UK Supreme Court exterior. Image courtesy of Press Office Supreme Court. Nicholas Nicol
UK Supreme Court exterior. Image courtesy of Press Office Supreme Court. Nicholas Nicol

Cases

I have appeared in a number of reported court cases which you can see below, for some of which I have written briefings.

Cherry v LB Tower Hamlets

Recorder Hollington QC; Central London County Court; 11 January 2018; unreported but transcript available
In a statutory homelessness appeal on whether a homeless applicant was vulnerable and so in priority need, NowMedical applied the wrong test of “unable to cope” rather than whether the homeless person is “less able than an ordinary person to cope with homelessness”. NowMedical's psychiatrist, Dr James Wilson, has been an expert rather than a treating psychiatrist since 2012 which puts him at a disadvantage relative to a practising psychiatrist. The only reasonable conclusion was that the appellant was vulnerable and so in priority need so the decision was varied to state that.

Bank of Ireland v Shah and Dubash

[2015] EWCA Civ 1018

Failure to give notice of an application for a transfer from the county court to the High Court or to serve the transfer order did not render the order a nullity (Craig v Kanssen [1943] KB 256 distinguished).

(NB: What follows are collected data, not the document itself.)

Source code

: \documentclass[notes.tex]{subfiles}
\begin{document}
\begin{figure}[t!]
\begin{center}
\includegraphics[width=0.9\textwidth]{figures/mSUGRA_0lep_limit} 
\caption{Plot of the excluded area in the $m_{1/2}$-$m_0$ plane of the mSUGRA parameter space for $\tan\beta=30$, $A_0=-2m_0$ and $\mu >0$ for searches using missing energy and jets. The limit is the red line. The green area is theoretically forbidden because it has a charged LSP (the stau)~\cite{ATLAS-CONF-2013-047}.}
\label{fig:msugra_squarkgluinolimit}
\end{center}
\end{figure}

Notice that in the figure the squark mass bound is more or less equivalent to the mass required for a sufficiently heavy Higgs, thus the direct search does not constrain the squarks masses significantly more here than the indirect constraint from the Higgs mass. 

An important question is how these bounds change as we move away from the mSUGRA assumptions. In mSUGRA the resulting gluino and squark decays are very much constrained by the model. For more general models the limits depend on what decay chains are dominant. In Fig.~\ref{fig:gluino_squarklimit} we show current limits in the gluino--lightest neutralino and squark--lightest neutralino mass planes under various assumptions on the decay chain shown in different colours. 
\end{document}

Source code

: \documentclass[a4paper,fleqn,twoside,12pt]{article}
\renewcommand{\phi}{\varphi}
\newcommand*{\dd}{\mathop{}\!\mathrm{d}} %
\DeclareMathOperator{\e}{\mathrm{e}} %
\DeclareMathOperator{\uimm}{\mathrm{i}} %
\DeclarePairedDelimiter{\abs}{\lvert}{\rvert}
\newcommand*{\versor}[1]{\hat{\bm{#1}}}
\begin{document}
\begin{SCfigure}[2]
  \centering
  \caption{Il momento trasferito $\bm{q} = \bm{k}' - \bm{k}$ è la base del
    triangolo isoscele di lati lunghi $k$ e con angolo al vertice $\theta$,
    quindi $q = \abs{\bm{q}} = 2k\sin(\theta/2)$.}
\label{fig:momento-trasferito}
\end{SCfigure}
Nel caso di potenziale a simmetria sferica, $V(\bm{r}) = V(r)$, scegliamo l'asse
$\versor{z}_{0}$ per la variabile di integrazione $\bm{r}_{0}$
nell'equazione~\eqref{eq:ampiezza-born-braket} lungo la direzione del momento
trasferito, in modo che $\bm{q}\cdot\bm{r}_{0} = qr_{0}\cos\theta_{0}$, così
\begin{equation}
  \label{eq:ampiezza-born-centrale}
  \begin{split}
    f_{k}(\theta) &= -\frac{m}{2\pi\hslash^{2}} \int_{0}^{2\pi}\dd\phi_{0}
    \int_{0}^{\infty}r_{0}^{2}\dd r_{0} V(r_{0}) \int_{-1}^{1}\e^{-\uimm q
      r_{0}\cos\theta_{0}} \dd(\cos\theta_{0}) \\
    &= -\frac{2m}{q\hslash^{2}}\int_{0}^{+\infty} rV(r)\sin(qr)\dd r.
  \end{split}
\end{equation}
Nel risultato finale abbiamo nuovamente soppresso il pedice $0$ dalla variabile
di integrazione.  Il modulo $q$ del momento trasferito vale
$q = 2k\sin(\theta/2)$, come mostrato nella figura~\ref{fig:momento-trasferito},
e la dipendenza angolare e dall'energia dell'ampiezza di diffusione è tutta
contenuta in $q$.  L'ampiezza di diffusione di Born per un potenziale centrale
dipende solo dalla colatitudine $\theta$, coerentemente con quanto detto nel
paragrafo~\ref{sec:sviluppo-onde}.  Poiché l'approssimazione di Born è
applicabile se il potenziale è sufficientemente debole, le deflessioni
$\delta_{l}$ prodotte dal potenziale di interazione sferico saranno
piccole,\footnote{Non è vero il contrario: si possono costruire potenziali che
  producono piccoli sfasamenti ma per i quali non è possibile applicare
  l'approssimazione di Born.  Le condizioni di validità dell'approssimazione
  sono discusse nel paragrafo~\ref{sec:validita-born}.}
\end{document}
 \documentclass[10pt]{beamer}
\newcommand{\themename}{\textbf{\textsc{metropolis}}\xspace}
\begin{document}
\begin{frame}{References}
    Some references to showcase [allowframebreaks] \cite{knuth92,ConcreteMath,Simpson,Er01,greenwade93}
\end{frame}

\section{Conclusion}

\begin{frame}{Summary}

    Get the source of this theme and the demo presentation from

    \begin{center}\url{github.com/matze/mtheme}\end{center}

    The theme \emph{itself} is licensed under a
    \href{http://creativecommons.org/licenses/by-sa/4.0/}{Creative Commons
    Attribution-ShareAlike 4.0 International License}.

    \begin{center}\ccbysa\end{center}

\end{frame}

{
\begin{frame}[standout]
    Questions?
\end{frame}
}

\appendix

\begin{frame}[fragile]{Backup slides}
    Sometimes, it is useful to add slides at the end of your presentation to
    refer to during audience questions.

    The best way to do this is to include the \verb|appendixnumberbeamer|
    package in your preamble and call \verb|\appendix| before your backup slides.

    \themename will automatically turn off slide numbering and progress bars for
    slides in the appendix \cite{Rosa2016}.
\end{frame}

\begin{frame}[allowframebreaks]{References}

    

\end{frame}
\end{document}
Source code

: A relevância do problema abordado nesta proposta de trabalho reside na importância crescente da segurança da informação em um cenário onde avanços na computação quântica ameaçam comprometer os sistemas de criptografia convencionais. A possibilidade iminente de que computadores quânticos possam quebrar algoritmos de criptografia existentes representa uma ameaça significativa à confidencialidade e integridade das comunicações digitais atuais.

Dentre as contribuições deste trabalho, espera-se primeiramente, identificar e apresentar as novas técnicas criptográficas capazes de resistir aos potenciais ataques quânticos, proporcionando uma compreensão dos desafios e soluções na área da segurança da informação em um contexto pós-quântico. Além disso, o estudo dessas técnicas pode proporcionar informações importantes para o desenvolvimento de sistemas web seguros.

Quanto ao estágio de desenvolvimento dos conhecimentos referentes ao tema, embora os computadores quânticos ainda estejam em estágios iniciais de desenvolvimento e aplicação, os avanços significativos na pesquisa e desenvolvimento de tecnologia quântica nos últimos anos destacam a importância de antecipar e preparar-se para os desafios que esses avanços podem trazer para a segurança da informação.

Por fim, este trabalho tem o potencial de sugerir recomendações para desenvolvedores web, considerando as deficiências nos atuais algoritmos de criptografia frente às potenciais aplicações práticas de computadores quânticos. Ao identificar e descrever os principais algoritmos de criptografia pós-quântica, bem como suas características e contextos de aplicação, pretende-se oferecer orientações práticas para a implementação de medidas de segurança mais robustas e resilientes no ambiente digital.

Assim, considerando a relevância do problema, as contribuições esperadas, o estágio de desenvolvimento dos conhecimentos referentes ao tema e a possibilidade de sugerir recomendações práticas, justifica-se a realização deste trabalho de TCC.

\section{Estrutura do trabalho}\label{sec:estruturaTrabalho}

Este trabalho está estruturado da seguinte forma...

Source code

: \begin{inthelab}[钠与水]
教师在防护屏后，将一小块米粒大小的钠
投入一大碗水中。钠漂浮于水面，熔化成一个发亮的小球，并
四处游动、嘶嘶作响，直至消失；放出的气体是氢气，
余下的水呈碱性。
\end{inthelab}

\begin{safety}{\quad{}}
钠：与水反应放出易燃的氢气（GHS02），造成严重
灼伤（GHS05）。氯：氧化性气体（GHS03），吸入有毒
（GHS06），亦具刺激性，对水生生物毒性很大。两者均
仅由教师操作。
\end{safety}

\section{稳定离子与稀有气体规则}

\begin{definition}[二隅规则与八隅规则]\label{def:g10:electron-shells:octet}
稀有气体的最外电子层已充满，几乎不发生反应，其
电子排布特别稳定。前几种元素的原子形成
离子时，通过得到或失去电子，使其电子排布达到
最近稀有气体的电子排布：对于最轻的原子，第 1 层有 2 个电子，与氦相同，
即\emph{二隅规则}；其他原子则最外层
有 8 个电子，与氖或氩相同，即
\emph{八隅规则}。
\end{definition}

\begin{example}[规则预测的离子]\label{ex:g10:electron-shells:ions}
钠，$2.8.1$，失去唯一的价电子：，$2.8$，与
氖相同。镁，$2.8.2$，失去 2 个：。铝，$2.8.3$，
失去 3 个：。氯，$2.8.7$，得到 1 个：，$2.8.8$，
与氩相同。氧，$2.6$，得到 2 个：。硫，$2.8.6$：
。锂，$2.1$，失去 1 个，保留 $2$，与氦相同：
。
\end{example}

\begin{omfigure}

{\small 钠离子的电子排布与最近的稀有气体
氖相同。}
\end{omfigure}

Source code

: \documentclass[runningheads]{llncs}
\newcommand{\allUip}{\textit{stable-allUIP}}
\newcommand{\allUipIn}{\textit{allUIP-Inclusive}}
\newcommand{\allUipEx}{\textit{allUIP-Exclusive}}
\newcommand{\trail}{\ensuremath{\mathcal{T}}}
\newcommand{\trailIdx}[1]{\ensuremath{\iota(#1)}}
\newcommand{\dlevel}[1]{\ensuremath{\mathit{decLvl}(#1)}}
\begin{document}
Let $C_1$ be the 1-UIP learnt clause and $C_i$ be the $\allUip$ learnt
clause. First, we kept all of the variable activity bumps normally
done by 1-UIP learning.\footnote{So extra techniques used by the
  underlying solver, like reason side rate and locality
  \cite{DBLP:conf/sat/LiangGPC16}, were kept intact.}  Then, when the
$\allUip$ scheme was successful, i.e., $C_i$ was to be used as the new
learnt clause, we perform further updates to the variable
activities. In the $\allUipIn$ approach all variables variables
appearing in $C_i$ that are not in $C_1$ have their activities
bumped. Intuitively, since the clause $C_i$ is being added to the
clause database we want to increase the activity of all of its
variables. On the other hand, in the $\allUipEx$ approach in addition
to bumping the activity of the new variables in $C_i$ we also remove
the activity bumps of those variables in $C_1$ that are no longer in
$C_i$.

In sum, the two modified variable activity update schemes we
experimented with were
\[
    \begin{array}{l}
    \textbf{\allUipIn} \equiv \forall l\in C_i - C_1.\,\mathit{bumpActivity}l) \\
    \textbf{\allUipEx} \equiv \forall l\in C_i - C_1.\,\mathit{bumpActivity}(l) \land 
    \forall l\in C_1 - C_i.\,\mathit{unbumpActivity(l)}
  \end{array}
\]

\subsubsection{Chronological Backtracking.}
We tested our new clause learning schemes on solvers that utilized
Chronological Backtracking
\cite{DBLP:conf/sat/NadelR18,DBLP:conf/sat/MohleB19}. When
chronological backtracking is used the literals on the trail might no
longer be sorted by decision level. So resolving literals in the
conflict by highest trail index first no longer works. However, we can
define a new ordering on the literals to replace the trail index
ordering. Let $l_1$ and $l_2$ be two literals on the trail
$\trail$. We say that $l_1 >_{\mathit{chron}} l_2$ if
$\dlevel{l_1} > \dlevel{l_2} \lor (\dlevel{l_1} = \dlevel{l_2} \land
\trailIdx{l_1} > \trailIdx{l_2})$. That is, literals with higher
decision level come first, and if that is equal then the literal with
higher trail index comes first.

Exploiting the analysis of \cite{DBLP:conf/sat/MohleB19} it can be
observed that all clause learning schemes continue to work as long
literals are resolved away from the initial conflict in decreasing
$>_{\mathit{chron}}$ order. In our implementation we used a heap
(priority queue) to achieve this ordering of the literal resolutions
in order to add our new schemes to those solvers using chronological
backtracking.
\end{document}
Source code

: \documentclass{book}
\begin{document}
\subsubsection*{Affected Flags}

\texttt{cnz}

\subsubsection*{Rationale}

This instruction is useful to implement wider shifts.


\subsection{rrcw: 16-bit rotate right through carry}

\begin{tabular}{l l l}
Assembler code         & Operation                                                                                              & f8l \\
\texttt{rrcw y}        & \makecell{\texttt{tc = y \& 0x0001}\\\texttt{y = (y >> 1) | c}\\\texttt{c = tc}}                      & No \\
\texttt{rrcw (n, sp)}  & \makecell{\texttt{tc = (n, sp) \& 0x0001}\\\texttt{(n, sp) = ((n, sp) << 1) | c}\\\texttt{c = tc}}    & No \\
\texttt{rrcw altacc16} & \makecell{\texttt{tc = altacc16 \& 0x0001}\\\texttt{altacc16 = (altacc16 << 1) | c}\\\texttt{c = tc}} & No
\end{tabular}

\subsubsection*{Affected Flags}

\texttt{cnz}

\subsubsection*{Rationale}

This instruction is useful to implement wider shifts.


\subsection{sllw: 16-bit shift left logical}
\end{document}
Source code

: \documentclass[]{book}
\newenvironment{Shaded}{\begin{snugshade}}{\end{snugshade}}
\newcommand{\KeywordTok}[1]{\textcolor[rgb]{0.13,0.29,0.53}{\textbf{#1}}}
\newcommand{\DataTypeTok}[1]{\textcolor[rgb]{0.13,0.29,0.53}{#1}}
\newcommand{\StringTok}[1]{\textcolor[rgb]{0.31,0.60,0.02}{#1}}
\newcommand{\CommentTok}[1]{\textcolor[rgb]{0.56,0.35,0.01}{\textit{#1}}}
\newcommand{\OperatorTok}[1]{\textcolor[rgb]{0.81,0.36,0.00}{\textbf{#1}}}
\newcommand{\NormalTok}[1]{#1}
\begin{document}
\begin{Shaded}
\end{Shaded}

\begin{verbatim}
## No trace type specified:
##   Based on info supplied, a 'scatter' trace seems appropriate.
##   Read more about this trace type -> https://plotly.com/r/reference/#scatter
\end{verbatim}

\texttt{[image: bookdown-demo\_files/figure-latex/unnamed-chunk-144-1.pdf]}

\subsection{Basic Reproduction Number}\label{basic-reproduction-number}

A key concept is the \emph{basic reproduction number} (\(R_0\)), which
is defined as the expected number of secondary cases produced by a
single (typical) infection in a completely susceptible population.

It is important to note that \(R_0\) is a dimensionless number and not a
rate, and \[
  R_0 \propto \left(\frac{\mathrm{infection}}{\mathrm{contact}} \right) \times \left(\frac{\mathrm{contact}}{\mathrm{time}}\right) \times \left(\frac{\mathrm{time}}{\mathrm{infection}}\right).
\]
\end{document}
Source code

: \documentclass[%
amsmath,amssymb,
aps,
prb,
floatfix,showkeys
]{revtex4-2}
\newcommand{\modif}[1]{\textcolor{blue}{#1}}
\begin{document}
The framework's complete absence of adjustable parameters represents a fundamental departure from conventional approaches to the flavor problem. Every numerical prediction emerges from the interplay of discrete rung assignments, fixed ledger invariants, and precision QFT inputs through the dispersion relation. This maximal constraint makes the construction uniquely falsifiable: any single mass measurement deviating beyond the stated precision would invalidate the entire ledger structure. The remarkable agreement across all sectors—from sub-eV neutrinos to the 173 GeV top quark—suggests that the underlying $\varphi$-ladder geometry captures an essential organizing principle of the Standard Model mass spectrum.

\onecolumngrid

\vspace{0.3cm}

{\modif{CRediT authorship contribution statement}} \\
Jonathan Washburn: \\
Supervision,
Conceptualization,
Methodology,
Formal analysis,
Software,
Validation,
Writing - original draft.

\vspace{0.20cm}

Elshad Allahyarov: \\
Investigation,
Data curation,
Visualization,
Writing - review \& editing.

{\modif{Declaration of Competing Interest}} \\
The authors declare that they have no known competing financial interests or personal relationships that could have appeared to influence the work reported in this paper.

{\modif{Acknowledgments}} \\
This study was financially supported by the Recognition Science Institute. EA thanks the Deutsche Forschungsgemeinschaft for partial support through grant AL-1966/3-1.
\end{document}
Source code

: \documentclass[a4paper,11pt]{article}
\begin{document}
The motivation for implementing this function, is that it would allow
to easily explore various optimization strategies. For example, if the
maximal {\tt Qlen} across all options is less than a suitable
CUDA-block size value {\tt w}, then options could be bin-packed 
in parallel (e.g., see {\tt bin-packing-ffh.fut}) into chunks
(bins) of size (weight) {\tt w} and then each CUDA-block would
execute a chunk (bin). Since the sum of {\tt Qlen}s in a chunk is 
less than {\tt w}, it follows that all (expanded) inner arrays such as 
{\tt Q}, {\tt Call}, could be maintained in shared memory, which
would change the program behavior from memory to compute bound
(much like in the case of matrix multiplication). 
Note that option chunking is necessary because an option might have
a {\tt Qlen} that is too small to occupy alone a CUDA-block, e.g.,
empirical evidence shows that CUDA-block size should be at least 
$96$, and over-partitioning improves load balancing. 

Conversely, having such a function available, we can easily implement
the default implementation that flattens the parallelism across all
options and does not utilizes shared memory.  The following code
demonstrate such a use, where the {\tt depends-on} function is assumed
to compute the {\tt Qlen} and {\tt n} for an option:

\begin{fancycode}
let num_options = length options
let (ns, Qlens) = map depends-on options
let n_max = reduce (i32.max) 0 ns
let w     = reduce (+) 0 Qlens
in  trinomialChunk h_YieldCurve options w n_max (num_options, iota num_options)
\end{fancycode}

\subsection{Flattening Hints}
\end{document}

Sentence for committal reduced from 10 months to immediate release, taking into account the judge's failure to enquire about representation or invite mitigation (Brown v LB Haringey [2015] EWCA Civ 483 applied).

LB Islington v Uddin

[2015] EWCA Civ 369; [2015] HLR 28

The mere fact that rising damp is caused by an inherent defect does not of itself absolve the landlord from liability.

Solihull MBC v Hickin

[2012] UKSC 39; [2012] 1 WLR 2295

A non-occupying joint tenant succeeds to a secure tenancy on the death of the other joint tenant by the common law rule of survivorship ahead of anyone entitled to succeed under the Housing Act 1985.

Friendship Care and Housing Association v Begum

[2011] EWCA Civ 1807; [2013] HLR 11

The county court judge had correctly taken the interests of the children into account as a primary consideration in making a possession order against their parents.

Akhtar v Birmingham CC

[2011] EWCA Civ 383; [2011] HLR 28

A local housing authority is not obliged to give reasons for a favourable homelessness review decision or when making an offer of accommodation it considers suitable.

Makisi v Birmingham CC

[2011] EWCA Civ 355; [2011] HLR 27

Homeless applicants have a right to an oral hearing on a review of their case by a local housing authority.

Lynch v Kirby

[2010] EWHC 297 (QB)

Whether a tenancy commenced when the tenant moved in or when housing benefit began.

Birmingham CC v Qasim

[2009] EWCA Civ 1080; [2010] HLR 19

The unlawful nature of an allocation does not void the subsequent grant of a tenancy. The Supreme Court refused Birmingham permission to appeal on the basis that the Court of Appeal’s decision was “plainly right”.

Holmes-Moorhouse v LB Richmond

[2009] UKHL 7; [2009] 1 WLR 413; [2009] HLR 34

Whether children who were the subject of a shared residence order could reasonably be expected to reside with both parents.

LB Islington v Uckac

[2006] EWCA Civ 340; [2006] 1 WLR 1303 (CA)

The Housing Act 1985 provides a complete code for the termination of a secure tenancy so the common law remedy of rescission is not available.

Muscat v Smith

[2003] EWCA Civ 962; [2003] 1 WLR 2853 (CA)

Following the transfer of a landlord's interest to a new landlord, if the new landlord sues the tenant for rent arrears which arose under the old landlord, the tenant may set off against the claim any counterclaim they had against the old landlord, e.g. for damages for breach of covenant to repair.

R v Social Security Commissioner ex p Chamberlain

(2000) The Times 1 Aug 2000

Commissioner erred in law in failing to grant leave to appeal against a decision upholding termination of Incapacity Benefit.

Gwenter -v- Eastern Group plc

(1995) Legal Action Aug 1995 p.19 (CA) — An interim injunction was correctly issued to oblige the supplier to reconnect the electricity supply of a customer accused of tampering with her meter. As the supply was pursuant to statute, not contract, the availability of such a remedy was in doubt until this case.

Faulkner-v-Yorkshire Electricity plc

(1994) Legal Action Feb 1995 p.23

A widow was not liable for the electricity arrears of her late husband, repudiating the concept of “beneficial user” by which utilities uniquely claimed that anyone who benefited from their supply was liable to pay for it.